Task to complete: Search the records for "over". Copy every line where it appears.

Information Block Start

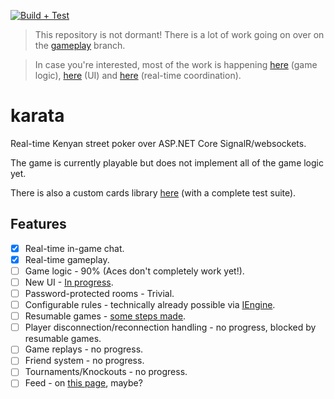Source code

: [![Build + Test](https://github.com/sixpeteunder/karata/actions/workflows/dotnet.yml/badge.svg)](https://github.com/sixpeteunder/karata/actions/workflows/dotnet.yml)

> This repository is not dormant! There is a lot of work going on over on the [gameplay](https://github.com/sixpeteunder/karata/tree/gameplay) branch.

> In case you're interested, most of the work is happening [here](https://github.com/sixpeteunder/karata/blob/gameplay/src/Karata.Web/Engines/KarataEngine.cs) (game logic), [here](https://github.com/sixpeteunder/karata/blob/gameplay/src/Karata.Web/Pages/Play.razor) (UI) and [here](https://github.com/sixpeteunder/karata/blob/gameplay/src/Karata.Web/Hubs/GameHub.cs) (real-time coordination).

# karata
Real-time Kenyan street poker over ASP.NET Core SignalR/websockets.

The game is currently playable but does not implement all of the game logic yet.

There is also a custom cards library [here](https://github.com/sixpeteunder/karata/tree/main/src/Karata.Cards) (with a complete test suite).

## Features
- [x] Real-time in-game chat.
- [x] Real-time gameplay.
- [ ] Game logic - 90% (Aces don't completely work yet!).
- [ ] New UI - [In progress](https://github.com/sixpeteunder/karata/commit/4d12942a51b67801c772f4fd27d6bc507e7cf0d4).
- [ ] Password-protected rooms - Trivial.
- [ ] Configurable rules - technically already possible via [IEngine](https://github.com/sixpeteunder/karata/blob/gameplay/src/Karata.Web/Engines/IEngine.cs).
- [ ] Resumable games - [some steps made](https://github.com/sixpeteunder/karata/blob/gameplay/src/Karata.Web/Models/Turn.cs).
- [ ] Player disconnection/reconnection handling - no progress, blocked by resumable games.
- [ ] Game replays - no progress.
- [ ] Friend system - no progress.
- [ ] Tournaments/Knockouts - no progress.
- [ ] Feed - on [this page](https://github.com/sixpeteunder/karata/blob/gameplay/src/Karata.Web/Pages/Index.razor), maybe?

Information Block End

Answer box:
> This repository is not dormant! There is a lot of work going on over on the [gameplay](https://github.com/sixpeteunder/karata/tree/gameplay) branch.
Real-time Kenyan street poker over ASP.NET Core SignalR/websockets.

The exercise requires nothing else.